De heer Vuijk (VVD):

Voorzitter. De leden van de VVD-fractie zien op twee dossiers een bijzondere vooruitgang waarover wij graag vandaag met de Minister van gedachten zouden willen wisselen. Ik heb het dan over de Very High Readiness Joint Task Force (VJTF) en over het Joint Support Ship Karel Doorman. Dit zijn twee dossiers die betrekking hebben op de internationale samenwerking en die binnen de VVD op belangstelling mogen rekenen, niet alleen van de Tweede Kamerfractie van de VVD maar ook die in de Eerste Kamer.

Ik begin met een klein dingetje om een punt te maken. In de rapportage over internationale militaire samenwerking van 30 oktober komt de Minister op pagina 15 terecht terug op de btw-kwestie ten aanzien van militair materieel. Ik heb dat eerder het rondpompen van belastinggeld genoemd. De Minister meldt dat het een gegeven is dat Nederland geen mogelijkheid heeft om af te wijken van de Europese regel dat de levering en het onderhoud van militaire luchtvaartuigen belast zijn met btw maar dat enkele lidstaten die mogelijkheid wel hebben omdat ze bij de inwerkingtreding van het Europees btw-stelsel hebben bedongen dat zij hun bestaande vrijstelling konden behouden. De Minister stelt in de rapportage daarover dat de Europese Commissie voorstellen moet doen om te zorgen voor een gelijk btw-speelveld tussen lidstaten, maar zij ziet tegelijkertijd geen unanimiteit in de Raad van Ministers om tot het gelijktrekken van dat btw-speelveld te komen. Ik vind dat jammer omdat op deze manier een substantieel deel van ons defensiebudget wordt uitgegeven zonder enige betekenis voor de verbetering van onze militaire slagkracht. Wat mij betreft heeft dit de blijvende aandacht van de Minister.
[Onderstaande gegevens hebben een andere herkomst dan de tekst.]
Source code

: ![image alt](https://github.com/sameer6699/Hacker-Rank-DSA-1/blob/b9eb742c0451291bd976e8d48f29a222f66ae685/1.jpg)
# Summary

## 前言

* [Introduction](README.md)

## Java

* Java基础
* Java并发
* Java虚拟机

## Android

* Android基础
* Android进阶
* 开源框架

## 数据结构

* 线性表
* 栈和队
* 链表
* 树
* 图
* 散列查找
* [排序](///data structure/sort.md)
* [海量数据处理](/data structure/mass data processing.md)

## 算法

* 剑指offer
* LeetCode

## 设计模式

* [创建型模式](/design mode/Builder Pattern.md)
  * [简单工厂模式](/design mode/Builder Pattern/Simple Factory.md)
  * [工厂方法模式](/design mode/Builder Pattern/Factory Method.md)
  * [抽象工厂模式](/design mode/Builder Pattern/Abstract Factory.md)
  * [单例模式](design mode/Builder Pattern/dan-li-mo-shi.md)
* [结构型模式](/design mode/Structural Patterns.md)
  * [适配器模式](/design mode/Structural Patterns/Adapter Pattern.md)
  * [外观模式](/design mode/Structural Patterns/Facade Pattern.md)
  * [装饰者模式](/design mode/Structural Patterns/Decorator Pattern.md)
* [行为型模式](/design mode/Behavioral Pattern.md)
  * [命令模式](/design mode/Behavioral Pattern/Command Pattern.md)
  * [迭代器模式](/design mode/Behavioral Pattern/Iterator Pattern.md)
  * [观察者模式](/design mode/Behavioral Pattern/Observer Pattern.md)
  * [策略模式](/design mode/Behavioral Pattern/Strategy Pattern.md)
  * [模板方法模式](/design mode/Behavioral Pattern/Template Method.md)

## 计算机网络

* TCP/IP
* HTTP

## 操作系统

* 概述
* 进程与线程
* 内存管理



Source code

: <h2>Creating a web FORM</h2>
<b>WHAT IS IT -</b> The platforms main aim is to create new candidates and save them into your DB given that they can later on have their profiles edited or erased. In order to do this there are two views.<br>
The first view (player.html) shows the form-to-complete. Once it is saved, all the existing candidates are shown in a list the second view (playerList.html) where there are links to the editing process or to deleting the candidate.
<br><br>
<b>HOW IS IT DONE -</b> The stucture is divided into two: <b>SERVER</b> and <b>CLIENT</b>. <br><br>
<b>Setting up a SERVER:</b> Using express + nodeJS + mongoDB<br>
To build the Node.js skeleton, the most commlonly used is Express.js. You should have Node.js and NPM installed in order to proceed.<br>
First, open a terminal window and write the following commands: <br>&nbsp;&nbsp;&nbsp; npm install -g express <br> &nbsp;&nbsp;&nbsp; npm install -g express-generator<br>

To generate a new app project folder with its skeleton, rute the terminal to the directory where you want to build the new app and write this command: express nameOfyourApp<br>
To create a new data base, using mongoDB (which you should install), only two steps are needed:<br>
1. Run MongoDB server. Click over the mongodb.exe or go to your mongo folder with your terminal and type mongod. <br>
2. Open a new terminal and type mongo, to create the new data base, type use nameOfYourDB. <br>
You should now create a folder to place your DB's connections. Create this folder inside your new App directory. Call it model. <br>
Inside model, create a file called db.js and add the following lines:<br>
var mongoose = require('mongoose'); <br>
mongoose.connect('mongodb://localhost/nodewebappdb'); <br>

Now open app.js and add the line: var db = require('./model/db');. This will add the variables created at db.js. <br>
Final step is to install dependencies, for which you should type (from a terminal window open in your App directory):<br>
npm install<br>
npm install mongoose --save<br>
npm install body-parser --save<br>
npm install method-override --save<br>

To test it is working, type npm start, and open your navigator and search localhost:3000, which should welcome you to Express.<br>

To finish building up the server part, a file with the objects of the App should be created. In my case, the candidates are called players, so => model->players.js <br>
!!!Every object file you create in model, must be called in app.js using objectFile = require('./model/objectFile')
En dan nu het echte werk, de militaire samenwerking. De heer Knops sprak al over de Karel Doorman. In haar brief van 25 januari informeerde de Minister de Kamer over het Joint Support Ship Karel Doorman en de samenwerking met Duitsland. De VVD-fractie vindt dit een mooie en beloftevolle ontwikkeling. In 2013 werd besloten de Karel Doorman ondanks financiële problemen toch voor de Nederlandse marine te behouden en in dienst te stellen. Een bijkomend winstpunt was dat de Karel Doorman een drijvend visitekaartje is van de Nederlandse scheepsbouw. Daarover is toen ook in de Kamer intensief met elkaar gesproken. De Minister zegde toe te onderzoeken of de Karel Doorman in internationaal verband geëxploiteerd zou kunnen worden. Ik constateer dat de Minister met de aangekondigde samenwerking met Duitsland een stevige stap in die goede richting zet. Opmerkelijk is dat de Minister meldt dat er gewerkt wordt aan de integratie van het Duitse Seebataillon in de Koninklijke Marine. Dat maakt wat mij betreft een eind aan al het gezever over vermeend verlies van soevereiniteit bij samenwerking van de landmacht met Duitsland en van de luchtmacht met België en Luxemburg. Er komen dus Nederlandse troepen onder Duits bevel en er komen Duitse troepen onder Nederlands bevel. Er komt geen Europees leger maar wel meer Europese militaire samenwerking. De Minister toont hiermee wat mij betreft aan dat er sprake is van een evenwichtige samenwerking, gebaseerd op wederzijds vertrouwen in elkaars expertise en specialisme. Ga zo door!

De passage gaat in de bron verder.